[Saved entries]

##########

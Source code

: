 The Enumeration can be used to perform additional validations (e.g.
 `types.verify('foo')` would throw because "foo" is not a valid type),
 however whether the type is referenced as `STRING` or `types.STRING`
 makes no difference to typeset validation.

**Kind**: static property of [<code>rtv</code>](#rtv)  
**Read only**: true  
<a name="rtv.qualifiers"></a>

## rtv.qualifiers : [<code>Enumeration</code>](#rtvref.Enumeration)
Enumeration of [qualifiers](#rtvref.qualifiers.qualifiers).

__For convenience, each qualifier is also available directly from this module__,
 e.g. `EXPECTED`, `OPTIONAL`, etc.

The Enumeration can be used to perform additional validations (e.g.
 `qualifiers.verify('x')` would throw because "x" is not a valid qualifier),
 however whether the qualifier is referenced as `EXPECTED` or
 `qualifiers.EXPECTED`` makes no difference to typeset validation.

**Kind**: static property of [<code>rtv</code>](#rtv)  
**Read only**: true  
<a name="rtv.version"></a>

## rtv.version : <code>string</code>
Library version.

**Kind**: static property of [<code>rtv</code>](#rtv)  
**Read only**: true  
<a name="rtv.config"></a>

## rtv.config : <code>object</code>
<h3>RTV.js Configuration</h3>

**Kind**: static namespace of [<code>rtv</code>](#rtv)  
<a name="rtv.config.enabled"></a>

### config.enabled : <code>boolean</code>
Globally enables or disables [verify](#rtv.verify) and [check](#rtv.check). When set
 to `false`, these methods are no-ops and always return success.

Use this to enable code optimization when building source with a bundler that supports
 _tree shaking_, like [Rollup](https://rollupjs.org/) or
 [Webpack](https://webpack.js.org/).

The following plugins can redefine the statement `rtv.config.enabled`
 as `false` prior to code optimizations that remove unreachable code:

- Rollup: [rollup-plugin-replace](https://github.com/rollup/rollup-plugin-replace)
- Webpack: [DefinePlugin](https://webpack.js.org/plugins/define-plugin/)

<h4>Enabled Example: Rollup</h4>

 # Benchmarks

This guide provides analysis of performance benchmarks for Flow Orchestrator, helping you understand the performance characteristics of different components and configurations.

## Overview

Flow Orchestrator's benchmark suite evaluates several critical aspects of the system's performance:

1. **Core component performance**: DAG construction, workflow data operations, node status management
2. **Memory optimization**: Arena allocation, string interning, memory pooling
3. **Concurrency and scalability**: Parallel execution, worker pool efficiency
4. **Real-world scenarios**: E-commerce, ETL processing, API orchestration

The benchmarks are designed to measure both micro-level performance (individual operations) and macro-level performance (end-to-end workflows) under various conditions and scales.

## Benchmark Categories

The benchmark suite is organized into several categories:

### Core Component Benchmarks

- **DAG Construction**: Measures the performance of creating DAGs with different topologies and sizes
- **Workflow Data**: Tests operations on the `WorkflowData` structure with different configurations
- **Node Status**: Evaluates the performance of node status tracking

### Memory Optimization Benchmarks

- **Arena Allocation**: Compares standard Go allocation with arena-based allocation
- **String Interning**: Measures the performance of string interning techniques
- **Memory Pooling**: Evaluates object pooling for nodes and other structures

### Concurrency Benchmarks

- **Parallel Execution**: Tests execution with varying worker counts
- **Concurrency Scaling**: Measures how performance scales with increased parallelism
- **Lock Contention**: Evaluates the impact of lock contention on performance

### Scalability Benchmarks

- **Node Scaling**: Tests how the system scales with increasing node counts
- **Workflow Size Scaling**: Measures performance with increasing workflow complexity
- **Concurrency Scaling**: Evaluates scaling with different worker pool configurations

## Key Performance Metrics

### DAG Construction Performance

##########

> **Your task**
Your response should be an exact copy of all the records.

> **Result of this task**
Source code

: The Enumeration can be used to perform additional validations (e.g.
 `types.verify('foo')` would throw because "foo" is not a valid type),
 however whether the type is referenced as `STRING` or `types.STRING`
 makes no difference to typeset validation.

**Kind**: static property of [<code>rtv</code>](#rtv)  
**Read only**: true  
<a name="rtv.qualifiers"></a>

## rtv.qualifiers : [<code>Enumeration</code>](#rtvref.Enumeration)
Enumeration of [qualifiers](#rtvref.qualifiers.qualifiers).

__For convenience, each qualifier is also available directly from this module__,
 e.g. `EXPECTED`, `OPTIONAL`, etc.

The Enumeration can be used to perform additional validations (e.g.
 `qualifiers.verify('x')` would throw because "x" is not a valid qualifier),
 however whether the qualifier is referenced as `EXPECTED` or
 `qualifiers.EXPECTED`` makes no difference to typeset validation.

**Kind**: static property of [<code>rtv</code>](#rtv)  
**Read only**: true  
<a name="rtv.version"></a>

## rtv.version : <code>string</code>
Library version.

**Kind**: static property of [<code>rtv</code>](#rtv)  
**Read only**: true  
<a name="rtv.config"></a>

## rtv.config : <code>object</code>
<h3>RTV.js Configuration</h3>

**Kind**: static namespace of [<code>rtv</code>](#rtv)  
<a name="rtv.config.enabled"></a>

### config.enabled : <code>boolean</code>
Globally enables or disables [verify](#rtv.verify) and [check](#rtv.check). When set
 to `false`, these methods are no-ops and always return success.

Use this to enable code optimization when building source with a bundler that supports
 _tree shaking_, like [Rollup](https://rollupjs.org/) or
 [Webpack](https://webpack.js.org/).

The following plugins can redefine the statement `rtv.config.enabled`
 as `false` prior to code optimizations that remove unreachable code:

- Rollup: [rollup-plugin-replace](https://github.com/rollup/rollup-plugin-replace)
- Webpack: [DefinePlugin](https://webpack.js.org/plugins/define-plugin/)

<h4>Enabled Example: Rollup</h4>

 # Benchmarks

This guide provides analysis of performance benchmarks for Flow Orchestrator, helping you understand the performance characteristics of different components and configurations.

## Overview

Flow Orchestrator's benchmark suite evaluates several critical aspects of the system's performance:

1. **Core component performance**: DAG construction, workflow data operations, node status management
2. **Memory optimization**: Arena allocation, string interning, memory pooling
3. **Concurrency and scalability**: Parallel execution, worker pool efficiency
4. **Real-world scenarios**: E-commerce, ETL processing, API orchestration

The benchmarks are designed to measure both micro-level performance (individual operations) and macro-level performance (end-to-end workflows) under various conditions and scales.

## Benchmark Categories

The benchmark suite is organized into several categories:

### Core Component Benchmarks

- **DAG Construction**: Measures the performance of creating DAGs with different topologies and sizes
- **Workflow Data**: Tests operations on the `WorkflowData` structure with different configurations
- **Node Status**: Evaluates the performance of node status tracking

### Memory Optimization Benchmarks

- **Arena Allocation**: Compares standard Go allocation with arena-based allocation
- **String Interning**: Measures the performance of string interning techniques
- **Memory Pooling**: Evaluates object pooling for nodes and other structures

### Concurrency Benchmarks

- **Parallel Execution**: Tests execution with varying worker counts
- **Concurrency Scaling**: Measures how performance scales with increased parallelism
- **Lock Contention**: Evaluates the impact of lock contention on performance

### Scalability Benchmarks

- **Node Scaling**: Tests how the system scales with increasing node counts
- **Workflow Size Scaling**: Measures performance with increasing workflow complexity
- **Concurrency Scaling**: Evaluates scaling with different worker pool configurations

## Key Performance Metrics

### DAG Construction Performance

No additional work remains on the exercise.